Objectives and Key Results (OKRs) is an effective, simple and straightforward management framework that helps every team member understand the organization’s common goals and seek progress towards them. They help you establish and focus on great strategic goals, measure your progress and keep every member of the team on the right track.
Measuring what matters
Leading investor and venture capitalist John Doerr is rightfully considered one of the most influential experts of the Objectives and Key Results (OKRs) methodology.
The development of OKRs is attributed to Andy Grove, whom Doerr refers to in his book as ‘the father of OKRs’. Doerr initially picked on the technique at Intel where Andy Grove had successfully introduced the technique in an attempt to crush Intel’s competition.
In Measure What Matters, Doerr continues Andy Grove’s legacy, by presenting an engaging, straightforward and practical read that shows how OKRs can help any type of organization achieve excellence. More and more companies are now acknowledging OKRs as an ideal framework for setting and achieving goals, mainly due to success stories in companies like Google and Intel.
What are OKRs?
OKRs consist of 2 parts; Objectives and Key Results; objectives represent what you want to achieve while Key Results monitor how you will get there.
John Doerr explains that the basis for OKRs is to align and focus all efforts within organizations by providing the various teams and individuals with visible and measurable objectives. Typically, every team member should have 3-5 objectives per quarter. OKRs should have the same time constraint in each department to help with coordination.
Objectives; what are you trying to accomplish?
Objectives express an organization’s goals and intentions and point us to the direction we want to go. Good objectives are significant, inspirational, ambitious, concrete, and action-oriented.

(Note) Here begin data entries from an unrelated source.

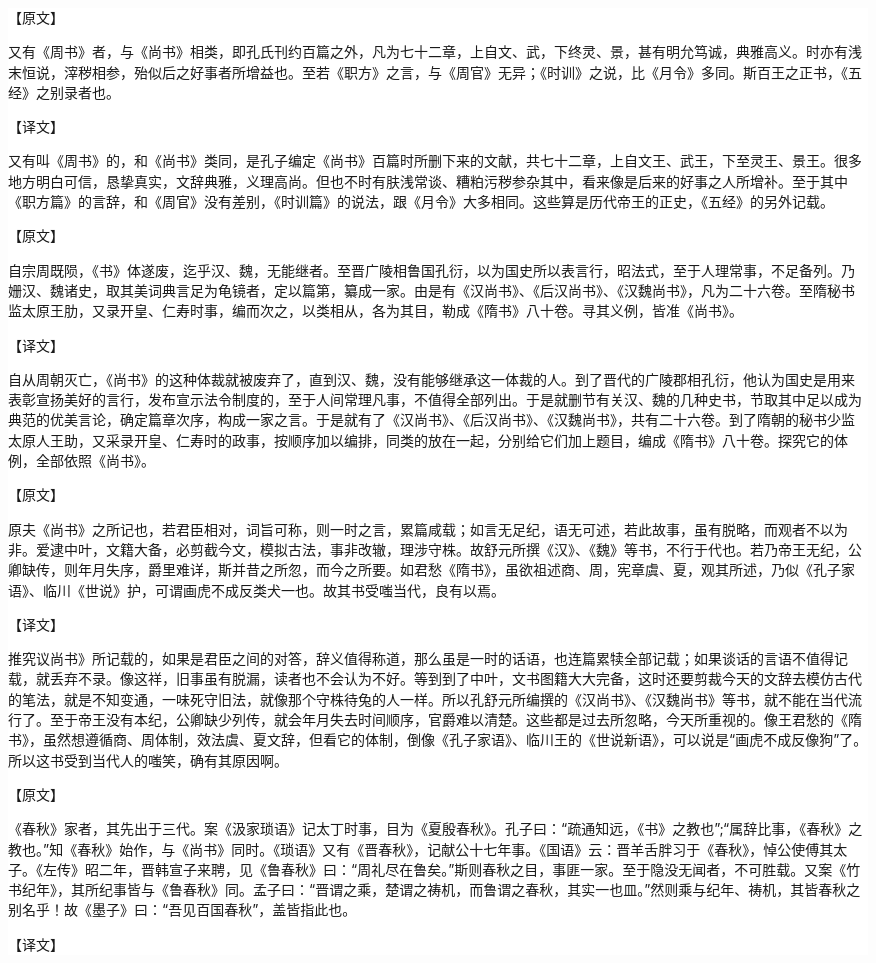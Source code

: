 

  【原文】



  又有《周书》者，与《尚书》相类，即孔氏刊约百篇之外，凡为七十二章，上自文、武，下终灵、景，甚有明允笃诚，典雅高义。时亦有浅末恒说，滓秽相参，殆似后之好事者所增益也。至若《职方》之言，与《周官》无异；《时训》之说，比《月令》多同。斯百王之正书，《五经》之别录者也。



  【译文】



  又有叫《周书》的，和《尚书》类同，是孔子编定《尚书》百篇时所删下来的文献，共七十二章，上自文王、武王，下至灵王、景王。很多地方明白可信，恳挚真实，文辞典雅，义理高尚。但也不时有肤浅常谈、糟粕污秽参杂其中，看来像是后来的好事之人所增补。至于其中《职方篇》的言辞，和《周官》没有差别，《时训篇》的说法，跟《月令》大多相同。这些算是历代帝王的正史，《五经》的另外记载。



  【原文】



  自宗周既陨，《书》体遂废，迄乎汉、魏，无能继者。至晋广陵相鲁国孔衍，以为国史所以表言行，昭法式，至于人理常事，不足备列。乃姗汉、魏诸史，取其美词典言足为龟镜者，定以篇第，纂成一家。由是有《汉尚书》、《后汉尚书》、《汉魏尚书》，凡为二十六卷。至隋秘书监太原王肋，又录开皇、仁寿时事，编而次之，以类相从，各为其目，勒成《隋书》八十卷。寻其义例，皆准《尚书》。



  【译文】



  自从周朝灭亡，《尚书》的这种体裁就被废弃了，直到汉、魏，没有能够继承这一体裁的人。到了晋代的广陵郡相孔衍，他认为国史是用来表彰宣扬美好的言行，发布宣示法令制度的，至于人间常理凡事，不值得全部列出。于是就删节有关汉、魏的几种史书，节取其中足以成为典范的优美言论，确定篇章次序，构成一家之言。于是就有了《汉尚书》、《后汉尚书》、《汉魏尚书》，共有二十六卷。到了隋朝的秘书少监太原人王助，又采录开皇、仁寿时的政事，按顺序加以编排，同类的放在一起，分别给它们加上题目，编成《隋书》八十卷。探究它的体例，全部依照《尚书》。



  【原文】



  原夫《尚书》之所记也，若君臣相对，词旨可称，则一时之言，累篇咸载；如言无足纪，语无可述，若此故事，虽有脱略，而观者不以为非。爱逮中叶，文籍大备，必剪截今文，模拟古法，事非改辙，理涉守株。故舒元所撰《汉》、《魏》等书，不行于代也。若乃帝王无纪，公卿缺传，则年月失序，爵里难详，斯并昔之所忽，而今之所要。如君愁《隋书》，虽欲祖述商、周，宪章虞、夏，观其所述，乃似《孔子家语》、临川《世说》护，可谓画虎不成反类犬一也。故其书受嗤当代，良有以焉。



  【译文】



  推究议尚书》所记载的，如果是君臣之间的对答，辞义值得称道，那么虽是一时的话语，也连篇累犊全部记载；如果谈话的言语不值得记载，就丢弃不录。像这祥，旧事虽有脱漏，读者也不会认为不好。等到到了中叶，文书图籍大大完备，这时还要剪裁今天的文辞去模仿古代的笔法，就是不知变通，一味死守旧法，就像那个守株待兔的人一样。所以孔舒元所编撰的《汉尚书》、《汉魏尚书》等书，就不能在当代流行了。至于帝王没有本纪，公卿缺少列传，就会年月失去时间顺序，官爵难以清楚。这些都是过去所忽略，今天所重视的。像王君愁的《隋书》，虽然想遵循商、周体制，效法虞、夏文辞，但看它的体制，倒像《孔子家语》、临川王的《世说新语》，可以说是“画虎不成反像狗”了。所以这书受到当代人的嗤笑，确有其原因啊。



  【原文】



  《春秋》家者，其先出于三代。案《汲家琐语》记太丁时事，目为《夏殷春秋》。孔子曰：“疏通知远，《书》之教也”;“属辞比事，《春秋》之教也。”知《春秋》始作，与《尚书》同时。《琐语》又有《晋春秋》，记献公十七年事。《国语》云：晋羊舌胖习于《春秋》，悼公使傅其太子。《左传》昭二年，晋韩宣子来聘，见《鲁春秋》曰：“周礼尽在鲁矣。”斯则春秋之目，事匪一家。至于隐没无闻者，不可胜载。又案《竹书纪年》，其所纪事皆与《鲁春秋》同。孟子曰：“晋谓之乘，楚谓之祷机，而鲁谓之春秋，其实一也皿。”然则乘与纪年、祷机，其皆春秋之别名乎！故《墨子》曰：“吾见百国春秋”，盖皆指此也。



  【译文】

There can be no progress without clear objectives because people cannot determine their real progress towards unclear objectives. In setting up the objectives one question is paramount; what is the most important thing that I or my team must accomplish in the next 3, 6, or 12 months?
Key Results; How will you measure your accomplishments?

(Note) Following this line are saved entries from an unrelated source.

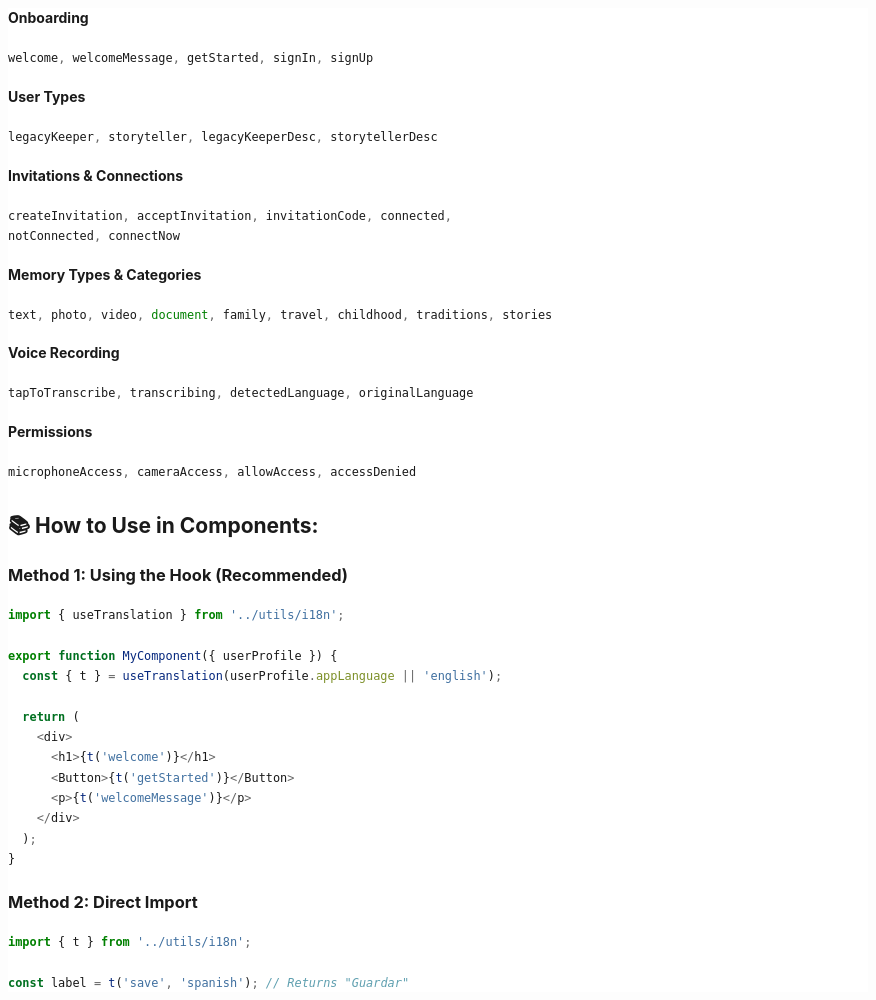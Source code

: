 #### **Onboarding**
```typescript
welcome, welcomeMessage, getStarted, signIn, signUp
```

#### **User Types**
```typescript
legacyKeeper, storyteller, legacyKeeperDesc, storytellerDesc
```

#### **Invitations & Connections**
```typescript
createInvitation, acceptInvitation, invitationCode, connected, 
notConnected, connectNow
```

#### **Memory Types & Categories**
```typescript
text, photo, video, document, family, travel, childhood, traditions, stories
```

#### **Voice Recording**
```typescript
tapToTranscribe, transcribing, detectedLanguage, originalLanguage
```

#### **Permissions**
```typescript
microphoneAccess, cameraAccess, allowAccess, accessDenied
```

## 📚 How to Use in Components:

### **Method 1: Using the Hook** (Recommended)
```typescript
import { useTranslation } from '../utils/i18n';

export function MyComponent({ userProfile }) {
  const { t } = useTranslation(userProfile.appLanguage || 'english');
  
  return (
    <div>
      <h1>{t('welcome')}</h1>
      <Button>{t('getStarted')}</Button>
      <p>{t('welcomeMessage')}</p>
    </div>
  );
}
```

### **Method 2: Direct Import**
```typescript
import { t } from '../utils/i18n';

const label = t('save', 'spanish'); // Returns "Guardar"
```

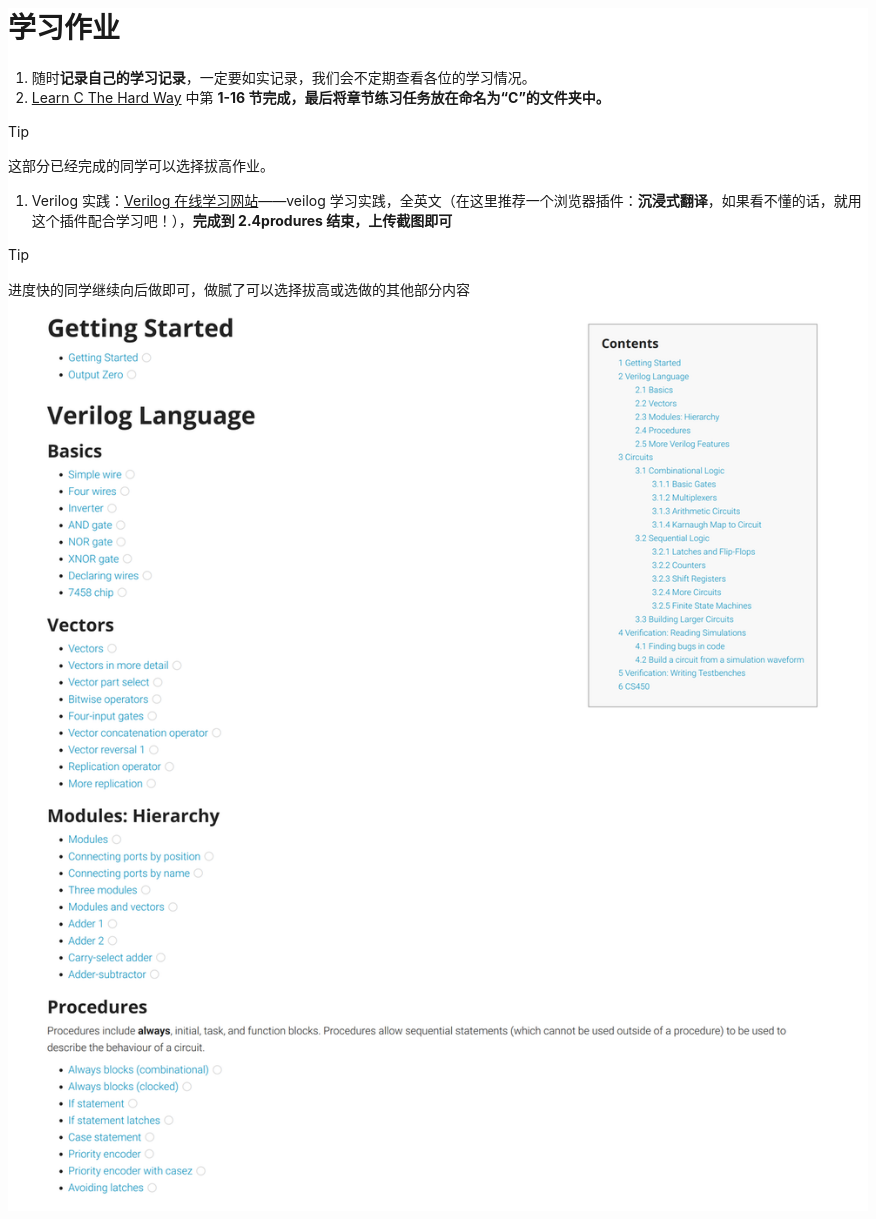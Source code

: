 # 学习作业

1. 随时**记录自己的学习记录**，一定要如实记录，我们会不定期查看各位的学习情况。
2. [Learn C The Hard Way](https://wizardforcel.gitbooks.io/lcthw/content/) 中第 **1-16 节完成，最后将章节练习任务放在命名为“C”的文件夹中。**

> [!TIP]
> 这部分已经完成的同学可以选择拔高作业。

1. Verilog 实践：[Verilog 在线学习网站](https://hdlbits.01xz.net/wiki/Main_Page)——veilog 学习实践，全英文（在这里推荐一个浏览器插件：**沉浸式翻译**，如果看不懂的话，就用这个插件配合学习吧！），**完成到 2.4produres 结束，上传截图即可**

> [!TIP]
> 进度快的同学继续向后做即可，做腻了可以选择拔高或选做的其他部分内容

![](./img/lect2p2.png)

Although objectives are key in pointing us in the right direction, they may be somewhat distant. This is where Key results come in; to measure your progress and outcomes. They are the specific, measurable ways to achieving our objectives.
The ideal Key results should be specific, concrete, time-bound, but most of all they must be measurable and verifiable. You either fulfill the requirements of a key result or you don’t; there should be no doubt about it.
Each key result should also be aggressive yet realistic and challenging in its own right. Key Results are what the levers you need to pull to achieve the objective.
Every member of the team should have their own objectives and key results to meet. For instance, the objective of an ice cream shop in the summer may be to develop the top leading product in the area. Key results for the Chief Product Officer may be; to sell 1 million ice cream cones to returning customers and attain customer recommendation score of at least 90% on customer surveys.
Execution is everything
Having watched too many startups struggle with growth and getting things right, John Doerr came up with his personal philosophy and mantra ‘Ideas are easy. Execution is everything.’’ There is usually no shortage of goals and ideas in organizations, but employees and departments rarely ever think about them. OKR systems will turn your great ideas and goals into great execution.
John Doerr reminds readers that just like any management framework, OKRs may be executed well or poorly. The aim of this book is to teach you how to use OKRs properly.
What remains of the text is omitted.